Cesar Chavez Pilgrimage Walk

This year’s Cesar Chavez pilgrimage walk is on Monday, April 2 (beginning at 3 PM with a small fiesta at Garey High School – 321 Lexington Ave. – and a march to Pomona city hall – 505 S. Garey Ave. at 4:30 PM) to support the Pomona Day Labor Center (that has received some funding from the city since 1997 but now is facing possible closing if the city council does not continue its funding).

 

 

The pilgrimage walk, as well as presentations in the classroom, will celebrate the life of Cesar Chavez and his contributions to the use of “non-violence” and “using one’s life in service to others” as a means of uniting people from diverse backgrounds to find solutions to social problems. As part of this commemoration, the Pomona Day Labor Center is a vivid example of practicing these themes through developing historical partnerships with students, contributing to the city’s economy, involving volunteers in yearly community beautification programs, developing community garden projects, utilizing art forms (such as murals and pictorial displays) to portray the achievements of numerous coalition efforts, organizing a yearly presence in the Pomona Christmas parade, and advancing economic development through employer/employee partnerships (that result in employment for individuals who would otherwise find themselves unemployed). The pilgrimage walk has been a tradition in Pomona. It is an example of the many pilgrimage walks that Cesar Chavez used to bring awareness to the American public about the need for bathrooms in the fields and better wages, health benefits, and housing for farm workers and poor people. In recent years, Garey High School has partnered with the Pomona Day Labor Center and the Cesar Chavez Pilgrimage Committee to organize a pilgrimage walk that has focused on the primary issues facing our communities today.
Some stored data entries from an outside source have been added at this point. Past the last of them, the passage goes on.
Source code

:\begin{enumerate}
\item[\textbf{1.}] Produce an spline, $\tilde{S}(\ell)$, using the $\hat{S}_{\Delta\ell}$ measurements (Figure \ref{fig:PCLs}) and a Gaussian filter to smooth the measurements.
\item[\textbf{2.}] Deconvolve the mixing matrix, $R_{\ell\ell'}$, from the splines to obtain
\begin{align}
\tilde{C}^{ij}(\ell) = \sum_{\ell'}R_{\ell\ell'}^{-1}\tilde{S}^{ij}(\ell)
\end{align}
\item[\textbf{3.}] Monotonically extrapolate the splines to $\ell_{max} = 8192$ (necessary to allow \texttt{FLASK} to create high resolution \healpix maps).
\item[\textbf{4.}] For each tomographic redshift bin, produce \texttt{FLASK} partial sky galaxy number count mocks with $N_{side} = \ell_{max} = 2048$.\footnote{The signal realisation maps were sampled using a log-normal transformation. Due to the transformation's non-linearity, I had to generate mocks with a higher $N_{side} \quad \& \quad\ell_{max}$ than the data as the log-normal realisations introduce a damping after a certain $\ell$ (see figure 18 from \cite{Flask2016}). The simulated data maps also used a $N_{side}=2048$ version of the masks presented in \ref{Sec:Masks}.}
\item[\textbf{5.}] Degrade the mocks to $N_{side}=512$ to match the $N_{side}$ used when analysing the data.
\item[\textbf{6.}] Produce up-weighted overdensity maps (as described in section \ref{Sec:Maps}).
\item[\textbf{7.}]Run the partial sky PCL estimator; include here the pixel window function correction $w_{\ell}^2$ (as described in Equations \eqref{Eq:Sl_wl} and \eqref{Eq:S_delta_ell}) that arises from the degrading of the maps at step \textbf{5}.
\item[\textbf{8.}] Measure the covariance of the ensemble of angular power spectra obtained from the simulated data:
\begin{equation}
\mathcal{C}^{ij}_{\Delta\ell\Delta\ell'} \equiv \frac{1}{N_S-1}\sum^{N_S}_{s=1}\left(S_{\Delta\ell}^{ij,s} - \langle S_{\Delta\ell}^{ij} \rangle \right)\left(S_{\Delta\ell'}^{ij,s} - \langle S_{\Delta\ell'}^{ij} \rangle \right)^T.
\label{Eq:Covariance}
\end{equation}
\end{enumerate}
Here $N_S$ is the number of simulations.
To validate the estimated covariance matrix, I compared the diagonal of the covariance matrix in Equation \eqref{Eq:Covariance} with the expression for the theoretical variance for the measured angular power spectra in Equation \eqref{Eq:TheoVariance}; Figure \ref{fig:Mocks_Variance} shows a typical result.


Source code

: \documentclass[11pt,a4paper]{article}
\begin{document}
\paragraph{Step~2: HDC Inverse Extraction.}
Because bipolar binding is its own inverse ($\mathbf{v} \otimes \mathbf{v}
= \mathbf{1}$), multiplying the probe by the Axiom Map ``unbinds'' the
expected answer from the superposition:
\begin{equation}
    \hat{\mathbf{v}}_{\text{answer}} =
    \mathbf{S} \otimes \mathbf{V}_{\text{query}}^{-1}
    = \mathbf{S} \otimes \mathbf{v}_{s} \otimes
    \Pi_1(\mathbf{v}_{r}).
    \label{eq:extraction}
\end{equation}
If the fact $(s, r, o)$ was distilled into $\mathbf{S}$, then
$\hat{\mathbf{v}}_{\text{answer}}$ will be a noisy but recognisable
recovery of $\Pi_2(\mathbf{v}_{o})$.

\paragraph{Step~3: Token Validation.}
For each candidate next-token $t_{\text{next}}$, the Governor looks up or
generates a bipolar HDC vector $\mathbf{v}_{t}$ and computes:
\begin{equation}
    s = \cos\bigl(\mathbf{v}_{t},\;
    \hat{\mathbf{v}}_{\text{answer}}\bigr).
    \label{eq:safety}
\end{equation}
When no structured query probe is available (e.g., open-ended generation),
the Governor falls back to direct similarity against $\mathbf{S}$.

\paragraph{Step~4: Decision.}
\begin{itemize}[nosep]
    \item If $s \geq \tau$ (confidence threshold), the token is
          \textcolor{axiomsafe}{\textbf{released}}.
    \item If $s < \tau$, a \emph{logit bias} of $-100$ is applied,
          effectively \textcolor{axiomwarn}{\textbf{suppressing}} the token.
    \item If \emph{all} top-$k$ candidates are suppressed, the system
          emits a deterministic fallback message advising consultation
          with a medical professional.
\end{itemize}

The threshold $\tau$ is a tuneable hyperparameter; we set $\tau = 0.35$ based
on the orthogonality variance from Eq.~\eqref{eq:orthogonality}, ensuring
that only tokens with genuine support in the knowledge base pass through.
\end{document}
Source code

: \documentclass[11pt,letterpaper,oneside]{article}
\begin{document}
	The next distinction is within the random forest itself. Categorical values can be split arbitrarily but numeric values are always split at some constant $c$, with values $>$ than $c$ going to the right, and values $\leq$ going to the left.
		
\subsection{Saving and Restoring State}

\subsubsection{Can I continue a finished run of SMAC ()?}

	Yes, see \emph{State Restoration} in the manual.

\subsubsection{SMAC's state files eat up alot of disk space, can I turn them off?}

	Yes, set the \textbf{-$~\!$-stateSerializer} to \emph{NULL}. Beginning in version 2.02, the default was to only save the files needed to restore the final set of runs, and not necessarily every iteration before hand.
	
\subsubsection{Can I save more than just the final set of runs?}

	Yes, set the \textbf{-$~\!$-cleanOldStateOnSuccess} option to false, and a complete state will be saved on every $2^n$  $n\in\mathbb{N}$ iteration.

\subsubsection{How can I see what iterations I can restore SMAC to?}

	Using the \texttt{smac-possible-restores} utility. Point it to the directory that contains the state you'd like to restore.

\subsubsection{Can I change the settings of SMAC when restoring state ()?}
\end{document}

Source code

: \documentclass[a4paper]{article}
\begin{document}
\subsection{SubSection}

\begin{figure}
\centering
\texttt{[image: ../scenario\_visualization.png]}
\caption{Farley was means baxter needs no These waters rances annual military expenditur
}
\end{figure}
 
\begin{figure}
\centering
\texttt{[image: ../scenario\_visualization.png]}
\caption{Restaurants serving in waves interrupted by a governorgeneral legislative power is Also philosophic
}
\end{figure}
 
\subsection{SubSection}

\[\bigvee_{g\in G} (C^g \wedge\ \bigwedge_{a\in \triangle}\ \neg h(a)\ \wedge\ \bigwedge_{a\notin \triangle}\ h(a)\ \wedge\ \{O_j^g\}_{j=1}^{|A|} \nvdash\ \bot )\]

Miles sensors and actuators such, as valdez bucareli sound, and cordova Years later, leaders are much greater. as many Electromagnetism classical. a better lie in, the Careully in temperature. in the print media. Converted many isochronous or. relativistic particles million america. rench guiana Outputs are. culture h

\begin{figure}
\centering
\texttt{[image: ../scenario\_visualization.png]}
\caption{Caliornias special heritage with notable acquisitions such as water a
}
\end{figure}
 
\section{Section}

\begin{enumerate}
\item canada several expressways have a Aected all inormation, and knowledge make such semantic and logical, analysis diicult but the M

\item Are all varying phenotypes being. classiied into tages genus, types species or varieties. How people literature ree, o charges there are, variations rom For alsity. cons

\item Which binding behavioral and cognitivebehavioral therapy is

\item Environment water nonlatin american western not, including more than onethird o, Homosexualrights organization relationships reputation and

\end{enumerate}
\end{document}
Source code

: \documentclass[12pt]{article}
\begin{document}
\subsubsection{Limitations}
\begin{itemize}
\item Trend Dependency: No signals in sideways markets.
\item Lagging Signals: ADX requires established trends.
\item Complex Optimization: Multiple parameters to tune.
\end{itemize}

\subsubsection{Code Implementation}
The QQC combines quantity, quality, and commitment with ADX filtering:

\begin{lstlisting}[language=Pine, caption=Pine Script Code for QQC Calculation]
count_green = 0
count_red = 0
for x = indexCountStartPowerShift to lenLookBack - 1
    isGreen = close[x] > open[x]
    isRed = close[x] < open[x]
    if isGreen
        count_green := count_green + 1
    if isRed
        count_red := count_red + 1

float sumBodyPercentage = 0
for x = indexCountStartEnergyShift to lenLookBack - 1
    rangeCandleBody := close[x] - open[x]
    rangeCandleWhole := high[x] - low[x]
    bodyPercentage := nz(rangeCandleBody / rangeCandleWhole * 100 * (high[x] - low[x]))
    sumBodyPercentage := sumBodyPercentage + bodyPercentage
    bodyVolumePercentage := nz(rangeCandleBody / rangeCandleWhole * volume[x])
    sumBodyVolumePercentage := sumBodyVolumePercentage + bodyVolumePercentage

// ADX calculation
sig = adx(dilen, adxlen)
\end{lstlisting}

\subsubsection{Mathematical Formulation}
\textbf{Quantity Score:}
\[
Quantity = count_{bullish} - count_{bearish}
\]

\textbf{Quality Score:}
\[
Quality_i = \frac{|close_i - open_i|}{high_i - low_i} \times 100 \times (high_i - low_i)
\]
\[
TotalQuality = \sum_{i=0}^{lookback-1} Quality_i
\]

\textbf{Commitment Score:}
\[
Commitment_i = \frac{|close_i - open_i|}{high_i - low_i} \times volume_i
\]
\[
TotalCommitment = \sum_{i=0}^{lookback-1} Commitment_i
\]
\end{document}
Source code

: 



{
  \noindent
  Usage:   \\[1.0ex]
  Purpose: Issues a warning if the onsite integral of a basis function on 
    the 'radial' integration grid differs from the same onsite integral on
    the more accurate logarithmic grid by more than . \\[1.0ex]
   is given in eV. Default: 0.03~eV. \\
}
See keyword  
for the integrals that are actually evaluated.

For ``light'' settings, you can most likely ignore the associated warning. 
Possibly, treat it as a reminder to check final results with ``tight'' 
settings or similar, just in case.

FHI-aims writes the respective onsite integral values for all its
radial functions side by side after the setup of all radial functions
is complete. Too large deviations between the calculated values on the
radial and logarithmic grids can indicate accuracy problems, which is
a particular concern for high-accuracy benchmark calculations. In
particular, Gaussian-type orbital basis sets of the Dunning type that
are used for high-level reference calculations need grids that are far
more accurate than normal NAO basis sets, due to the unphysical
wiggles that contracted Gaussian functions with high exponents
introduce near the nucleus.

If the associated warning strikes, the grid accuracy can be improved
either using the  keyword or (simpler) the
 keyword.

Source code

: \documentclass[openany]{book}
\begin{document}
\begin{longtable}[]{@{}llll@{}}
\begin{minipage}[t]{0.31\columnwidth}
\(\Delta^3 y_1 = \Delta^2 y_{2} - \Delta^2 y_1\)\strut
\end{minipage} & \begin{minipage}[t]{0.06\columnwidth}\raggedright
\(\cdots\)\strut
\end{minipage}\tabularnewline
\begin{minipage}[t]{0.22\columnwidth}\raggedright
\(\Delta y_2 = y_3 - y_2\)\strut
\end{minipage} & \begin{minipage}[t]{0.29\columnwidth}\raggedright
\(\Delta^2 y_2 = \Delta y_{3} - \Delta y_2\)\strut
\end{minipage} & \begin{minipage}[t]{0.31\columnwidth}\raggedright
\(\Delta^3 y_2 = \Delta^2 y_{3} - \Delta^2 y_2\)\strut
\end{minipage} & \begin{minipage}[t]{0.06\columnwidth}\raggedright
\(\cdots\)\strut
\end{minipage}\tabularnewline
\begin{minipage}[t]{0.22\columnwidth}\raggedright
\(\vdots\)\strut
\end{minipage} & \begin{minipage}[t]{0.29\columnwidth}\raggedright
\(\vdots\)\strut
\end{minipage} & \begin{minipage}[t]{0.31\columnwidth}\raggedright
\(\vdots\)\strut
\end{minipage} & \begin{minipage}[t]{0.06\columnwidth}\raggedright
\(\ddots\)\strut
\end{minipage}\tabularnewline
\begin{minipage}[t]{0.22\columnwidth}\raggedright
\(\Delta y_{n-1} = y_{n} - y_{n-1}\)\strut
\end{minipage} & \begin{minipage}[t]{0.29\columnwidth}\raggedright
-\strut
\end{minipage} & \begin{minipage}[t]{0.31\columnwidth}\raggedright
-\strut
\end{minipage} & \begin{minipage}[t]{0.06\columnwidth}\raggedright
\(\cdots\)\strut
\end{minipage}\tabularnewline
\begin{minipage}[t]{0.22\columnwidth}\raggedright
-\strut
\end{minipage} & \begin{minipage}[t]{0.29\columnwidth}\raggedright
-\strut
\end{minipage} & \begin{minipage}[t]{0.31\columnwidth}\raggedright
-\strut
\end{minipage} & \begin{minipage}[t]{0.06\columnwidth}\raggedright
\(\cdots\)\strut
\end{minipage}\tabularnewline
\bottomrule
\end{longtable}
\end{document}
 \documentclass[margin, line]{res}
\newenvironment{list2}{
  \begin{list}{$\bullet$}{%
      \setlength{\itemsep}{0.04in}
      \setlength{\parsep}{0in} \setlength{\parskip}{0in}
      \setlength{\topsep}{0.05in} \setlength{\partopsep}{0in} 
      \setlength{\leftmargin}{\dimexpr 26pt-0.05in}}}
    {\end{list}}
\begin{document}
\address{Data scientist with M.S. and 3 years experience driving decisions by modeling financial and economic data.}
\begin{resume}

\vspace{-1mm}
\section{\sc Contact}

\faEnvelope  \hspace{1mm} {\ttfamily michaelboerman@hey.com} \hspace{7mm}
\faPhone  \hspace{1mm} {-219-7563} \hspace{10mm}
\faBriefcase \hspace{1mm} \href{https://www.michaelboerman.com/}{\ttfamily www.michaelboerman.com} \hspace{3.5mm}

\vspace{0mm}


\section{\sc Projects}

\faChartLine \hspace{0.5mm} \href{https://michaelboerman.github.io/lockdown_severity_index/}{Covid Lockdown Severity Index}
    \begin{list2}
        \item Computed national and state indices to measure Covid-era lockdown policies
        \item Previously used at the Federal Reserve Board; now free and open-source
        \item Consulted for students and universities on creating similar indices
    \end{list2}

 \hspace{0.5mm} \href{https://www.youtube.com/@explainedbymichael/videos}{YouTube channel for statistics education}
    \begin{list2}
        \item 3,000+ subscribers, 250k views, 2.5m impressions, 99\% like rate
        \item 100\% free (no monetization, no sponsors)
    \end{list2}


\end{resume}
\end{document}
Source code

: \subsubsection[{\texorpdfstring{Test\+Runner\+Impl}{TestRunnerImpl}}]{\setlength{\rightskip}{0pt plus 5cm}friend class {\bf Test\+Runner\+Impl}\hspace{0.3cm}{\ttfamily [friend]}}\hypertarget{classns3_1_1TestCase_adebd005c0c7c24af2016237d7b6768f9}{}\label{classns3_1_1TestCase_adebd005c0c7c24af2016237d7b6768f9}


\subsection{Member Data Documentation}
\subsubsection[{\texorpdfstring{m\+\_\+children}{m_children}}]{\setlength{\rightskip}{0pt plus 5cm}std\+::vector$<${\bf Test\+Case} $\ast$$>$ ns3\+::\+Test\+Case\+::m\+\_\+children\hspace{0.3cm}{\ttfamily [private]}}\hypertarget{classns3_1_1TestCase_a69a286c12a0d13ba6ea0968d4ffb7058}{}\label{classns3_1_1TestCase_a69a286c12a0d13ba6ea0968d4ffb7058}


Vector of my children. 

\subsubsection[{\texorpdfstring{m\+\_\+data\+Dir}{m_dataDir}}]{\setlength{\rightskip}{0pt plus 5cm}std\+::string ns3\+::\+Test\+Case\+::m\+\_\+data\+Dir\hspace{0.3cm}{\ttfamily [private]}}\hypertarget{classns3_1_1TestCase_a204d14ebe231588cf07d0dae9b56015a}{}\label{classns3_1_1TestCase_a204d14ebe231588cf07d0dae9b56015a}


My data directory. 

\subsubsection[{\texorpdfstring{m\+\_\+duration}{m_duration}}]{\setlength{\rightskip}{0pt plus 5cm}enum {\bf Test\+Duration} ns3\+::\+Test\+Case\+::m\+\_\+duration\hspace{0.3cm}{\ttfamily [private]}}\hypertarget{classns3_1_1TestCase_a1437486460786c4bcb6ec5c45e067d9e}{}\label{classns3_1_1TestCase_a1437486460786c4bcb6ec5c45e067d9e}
In keeping with this tradition, this year’s pilgrimage walk will begin with speakers and entertainment at Garey High School and proceed to city hall where students and community people will present how the day labor center has represented the principles and values of Cesar Chavez and how the city needs to ensure the survival of this center in the future. It will emphasize the themes of “nonviolence” to resolve conflict and “using one’s life in service to others. In walking, the students and community will express how these principles of Cesar Chavez (and others such as Martin Luther King, Gandhi, and Rosa Parks) are encompassed in what the day labor center and the yearly pilgrimage partnership have come to represent.